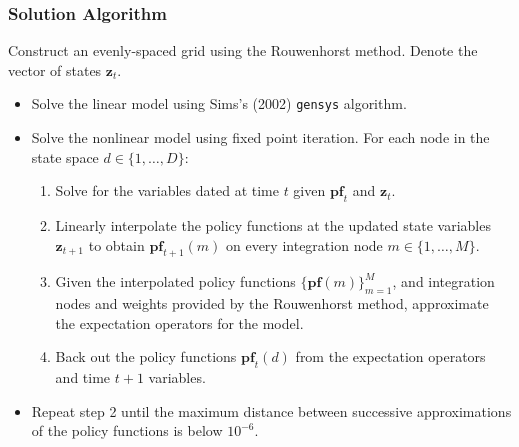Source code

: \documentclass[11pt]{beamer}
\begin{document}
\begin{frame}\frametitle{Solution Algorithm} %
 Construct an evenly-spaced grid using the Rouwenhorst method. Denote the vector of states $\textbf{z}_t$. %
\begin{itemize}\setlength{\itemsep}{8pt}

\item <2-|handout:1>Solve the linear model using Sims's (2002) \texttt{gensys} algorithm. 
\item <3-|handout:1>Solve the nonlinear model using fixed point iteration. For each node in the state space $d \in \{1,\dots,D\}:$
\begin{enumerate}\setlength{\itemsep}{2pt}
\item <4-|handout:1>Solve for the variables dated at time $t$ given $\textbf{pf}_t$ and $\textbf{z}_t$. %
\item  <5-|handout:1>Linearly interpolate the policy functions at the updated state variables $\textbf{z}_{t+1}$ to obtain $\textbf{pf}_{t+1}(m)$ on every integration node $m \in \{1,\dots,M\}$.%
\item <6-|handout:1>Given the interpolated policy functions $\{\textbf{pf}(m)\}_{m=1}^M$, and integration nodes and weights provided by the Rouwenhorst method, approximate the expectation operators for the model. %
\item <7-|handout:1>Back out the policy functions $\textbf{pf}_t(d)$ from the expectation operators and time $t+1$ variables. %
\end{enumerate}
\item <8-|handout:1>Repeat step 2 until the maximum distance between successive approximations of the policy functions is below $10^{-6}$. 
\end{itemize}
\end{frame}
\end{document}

* * *

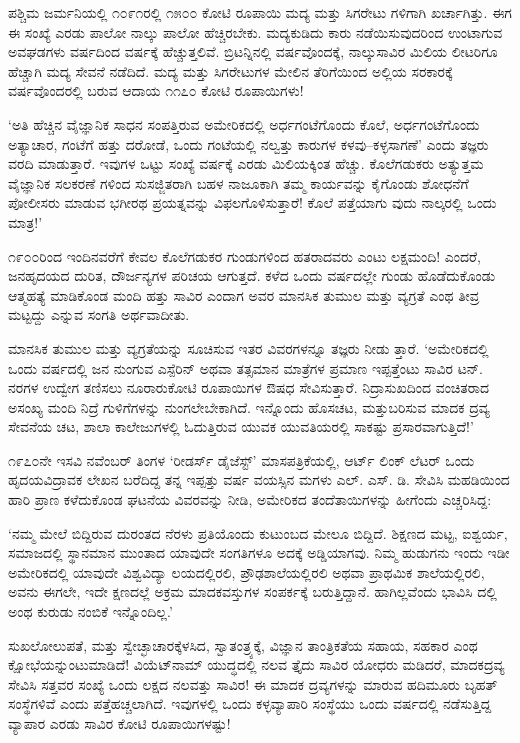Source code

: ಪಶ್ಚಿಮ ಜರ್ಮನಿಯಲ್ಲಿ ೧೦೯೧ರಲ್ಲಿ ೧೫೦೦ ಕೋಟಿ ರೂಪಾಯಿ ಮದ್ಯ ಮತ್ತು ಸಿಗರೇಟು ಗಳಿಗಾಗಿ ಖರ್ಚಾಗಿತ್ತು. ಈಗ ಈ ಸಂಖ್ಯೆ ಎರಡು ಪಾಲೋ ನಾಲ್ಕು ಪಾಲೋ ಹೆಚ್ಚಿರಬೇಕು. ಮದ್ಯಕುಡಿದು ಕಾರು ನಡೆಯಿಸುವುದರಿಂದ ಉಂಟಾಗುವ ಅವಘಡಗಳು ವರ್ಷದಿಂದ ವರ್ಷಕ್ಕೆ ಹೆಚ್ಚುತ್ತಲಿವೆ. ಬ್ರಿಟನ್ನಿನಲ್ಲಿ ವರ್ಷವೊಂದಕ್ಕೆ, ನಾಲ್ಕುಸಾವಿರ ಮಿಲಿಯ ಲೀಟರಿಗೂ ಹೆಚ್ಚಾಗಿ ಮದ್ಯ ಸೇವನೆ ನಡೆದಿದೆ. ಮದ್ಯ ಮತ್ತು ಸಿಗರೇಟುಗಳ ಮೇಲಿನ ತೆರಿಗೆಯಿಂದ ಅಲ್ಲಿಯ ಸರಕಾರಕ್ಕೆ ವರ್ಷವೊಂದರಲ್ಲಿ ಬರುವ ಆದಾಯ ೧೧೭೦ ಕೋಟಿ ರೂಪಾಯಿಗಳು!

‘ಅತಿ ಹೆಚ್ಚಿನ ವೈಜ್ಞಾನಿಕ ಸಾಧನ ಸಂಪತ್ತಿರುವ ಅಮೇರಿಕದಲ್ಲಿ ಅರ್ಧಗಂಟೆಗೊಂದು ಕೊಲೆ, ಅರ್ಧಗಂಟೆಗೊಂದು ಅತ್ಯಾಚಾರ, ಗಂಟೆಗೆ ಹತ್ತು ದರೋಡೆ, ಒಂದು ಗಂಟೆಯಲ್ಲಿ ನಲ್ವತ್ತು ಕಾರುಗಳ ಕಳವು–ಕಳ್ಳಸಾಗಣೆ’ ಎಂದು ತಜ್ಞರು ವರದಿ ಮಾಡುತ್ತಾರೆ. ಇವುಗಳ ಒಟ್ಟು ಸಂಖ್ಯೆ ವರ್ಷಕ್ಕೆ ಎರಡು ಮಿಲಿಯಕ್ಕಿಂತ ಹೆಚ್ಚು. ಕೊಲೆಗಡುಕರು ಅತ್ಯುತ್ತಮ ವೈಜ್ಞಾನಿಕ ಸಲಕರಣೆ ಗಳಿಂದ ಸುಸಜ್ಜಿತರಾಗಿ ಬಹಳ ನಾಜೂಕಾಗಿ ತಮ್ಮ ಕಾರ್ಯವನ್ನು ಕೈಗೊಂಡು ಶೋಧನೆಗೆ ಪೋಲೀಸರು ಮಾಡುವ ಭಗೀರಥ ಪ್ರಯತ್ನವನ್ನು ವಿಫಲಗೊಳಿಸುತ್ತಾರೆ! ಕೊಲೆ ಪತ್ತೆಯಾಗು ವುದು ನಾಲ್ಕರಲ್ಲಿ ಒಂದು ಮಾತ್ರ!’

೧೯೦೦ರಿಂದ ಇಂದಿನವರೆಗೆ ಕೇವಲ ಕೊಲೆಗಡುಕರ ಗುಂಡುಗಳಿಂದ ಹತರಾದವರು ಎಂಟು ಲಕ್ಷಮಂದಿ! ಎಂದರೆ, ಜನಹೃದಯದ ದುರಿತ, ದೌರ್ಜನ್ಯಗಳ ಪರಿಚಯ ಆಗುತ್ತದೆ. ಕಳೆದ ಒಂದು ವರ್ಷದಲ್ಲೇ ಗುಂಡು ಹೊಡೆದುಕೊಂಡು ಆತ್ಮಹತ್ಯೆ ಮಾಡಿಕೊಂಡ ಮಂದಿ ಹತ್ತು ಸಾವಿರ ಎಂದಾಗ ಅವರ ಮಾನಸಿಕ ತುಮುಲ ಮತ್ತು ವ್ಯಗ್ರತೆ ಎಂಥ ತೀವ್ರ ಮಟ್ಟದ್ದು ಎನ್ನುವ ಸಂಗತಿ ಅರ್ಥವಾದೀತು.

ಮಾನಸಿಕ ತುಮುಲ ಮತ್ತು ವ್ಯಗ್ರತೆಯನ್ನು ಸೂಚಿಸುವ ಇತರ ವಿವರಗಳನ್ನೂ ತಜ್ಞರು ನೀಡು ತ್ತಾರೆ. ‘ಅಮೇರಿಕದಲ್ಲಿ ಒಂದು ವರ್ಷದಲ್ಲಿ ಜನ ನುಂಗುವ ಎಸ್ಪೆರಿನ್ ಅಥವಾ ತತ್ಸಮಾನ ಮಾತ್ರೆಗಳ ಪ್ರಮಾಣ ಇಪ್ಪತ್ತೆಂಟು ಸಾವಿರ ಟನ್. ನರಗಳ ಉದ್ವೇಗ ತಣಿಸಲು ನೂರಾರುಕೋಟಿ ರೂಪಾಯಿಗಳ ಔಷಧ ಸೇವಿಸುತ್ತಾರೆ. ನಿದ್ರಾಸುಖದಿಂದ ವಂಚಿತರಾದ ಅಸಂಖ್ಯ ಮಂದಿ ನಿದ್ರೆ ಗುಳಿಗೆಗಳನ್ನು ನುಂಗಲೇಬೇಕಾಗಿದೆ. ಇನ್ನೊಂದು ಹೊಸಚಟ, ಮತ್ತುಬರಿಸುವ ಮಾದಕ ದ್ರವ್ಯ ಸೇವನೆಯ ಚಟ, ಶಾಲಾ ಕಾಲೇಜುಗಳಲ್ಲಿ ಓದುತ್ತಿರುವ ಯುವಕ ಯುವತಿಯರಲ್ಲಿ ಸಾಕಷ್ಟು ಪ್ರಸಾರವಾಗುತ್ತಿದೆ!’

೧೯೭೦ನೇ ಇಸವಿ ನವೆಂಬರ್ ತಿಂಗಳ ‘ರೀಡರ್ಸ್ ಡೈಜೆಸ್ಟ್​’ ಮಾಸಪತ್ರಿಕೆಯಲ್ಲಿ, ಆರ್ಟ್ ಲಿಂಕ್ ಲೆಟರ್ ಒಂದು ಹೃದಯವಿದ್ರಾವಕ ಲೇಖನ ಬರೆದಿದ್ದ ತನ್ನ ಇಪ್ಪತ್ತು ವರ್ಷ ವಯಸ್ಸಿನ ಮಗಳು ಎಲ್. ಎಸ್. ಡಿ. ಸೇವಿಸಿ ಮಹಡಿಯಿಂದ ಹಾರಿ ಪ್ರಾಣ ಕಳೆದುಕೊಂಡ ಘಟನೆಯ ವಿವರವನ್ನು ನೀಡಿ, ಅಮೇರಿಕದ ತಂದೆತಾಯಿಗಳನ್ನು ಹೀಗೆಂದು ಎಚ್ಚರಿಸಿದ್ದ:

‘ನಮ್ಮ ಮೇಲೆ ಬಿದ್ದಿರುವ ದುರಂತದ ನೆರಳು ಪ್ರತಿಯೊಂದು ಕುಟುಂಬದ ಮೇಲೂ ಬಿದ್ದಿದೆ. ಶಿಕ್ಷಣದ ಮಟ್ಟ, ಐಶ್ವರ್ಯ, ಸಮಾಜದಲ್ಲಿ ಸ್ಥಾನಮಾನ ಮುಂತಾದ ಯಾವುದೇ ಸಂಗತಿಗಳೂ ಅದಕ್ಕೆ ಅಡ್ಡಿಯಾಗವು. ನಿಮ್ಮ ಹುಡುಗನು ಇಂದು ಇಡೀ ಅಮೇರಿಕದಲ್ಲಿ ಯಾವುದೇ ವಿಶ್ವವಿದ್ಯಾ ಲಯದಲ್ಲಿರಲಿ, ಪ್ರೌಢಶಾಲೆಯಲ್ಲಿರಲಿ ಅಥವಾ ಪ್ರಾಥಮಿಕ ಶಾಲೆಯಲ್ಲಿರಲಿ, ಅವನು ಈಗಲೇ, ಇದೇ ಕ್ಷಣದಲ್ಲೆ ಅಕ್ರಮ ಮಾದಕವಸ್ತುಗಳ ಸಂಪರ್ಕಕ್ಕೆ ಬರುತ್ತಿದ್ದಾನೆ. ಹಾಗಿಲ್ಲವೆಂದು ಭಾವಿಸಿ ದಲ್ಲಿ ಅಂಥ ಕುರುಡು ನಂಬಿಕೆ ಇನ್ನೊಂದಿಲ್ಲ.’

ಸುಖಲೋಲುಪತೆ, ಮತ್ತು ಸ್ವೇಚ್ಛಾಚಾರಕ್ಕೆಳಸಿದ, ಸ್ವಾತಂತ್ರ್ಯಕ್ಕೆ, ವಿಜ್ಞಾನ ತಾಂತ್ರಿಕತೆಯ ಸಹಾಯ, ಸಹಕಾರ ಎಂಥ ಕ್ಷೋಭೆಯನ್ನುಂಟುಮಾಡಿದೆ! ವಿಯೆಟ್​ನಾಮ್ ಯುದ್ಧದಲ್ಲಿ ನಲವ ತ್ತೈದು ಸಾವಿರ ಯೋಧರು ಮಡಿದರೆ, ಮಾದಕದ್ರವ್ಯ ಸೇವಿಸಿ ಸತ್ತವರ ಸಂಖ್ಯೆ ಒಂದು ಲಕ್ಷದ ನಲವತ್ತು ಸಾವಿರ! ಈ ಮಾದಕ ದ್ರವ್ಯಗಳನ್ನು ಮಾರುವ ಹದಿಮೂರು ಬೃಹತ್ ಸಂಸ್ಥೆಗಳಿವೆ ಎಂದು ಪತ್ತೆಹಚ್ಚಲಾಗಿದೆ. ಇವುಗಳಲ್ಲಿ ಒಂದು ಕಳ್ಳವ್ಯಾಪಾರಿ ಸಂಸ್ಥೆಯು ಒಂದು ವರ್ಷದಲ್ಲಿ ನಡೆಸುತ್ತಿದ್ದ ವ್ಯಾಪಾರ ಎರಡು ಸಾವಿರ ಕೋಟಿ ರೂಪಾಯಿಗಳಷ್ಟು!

- _Problem statement_
Please find every line in the records that contains the word "integration", and copy it out.

- _Response area_
\item  <5-|handout:1>Linearly interpolate the policy functions at the updated state variables $\textbf{z}_{t+1}$ to obtain $\textbf{pf}_{t+1}(m)$ on every integration node $m \in \{1,\dots,M\}$.%
\item <6-|handout:1>Given the interpolated policy functions $\{\textbf{pf}(m)\}_{m=1}^M$, and integration nodes and weights provided by the Rouwenhorst method, approximate the expectation operators for the model. %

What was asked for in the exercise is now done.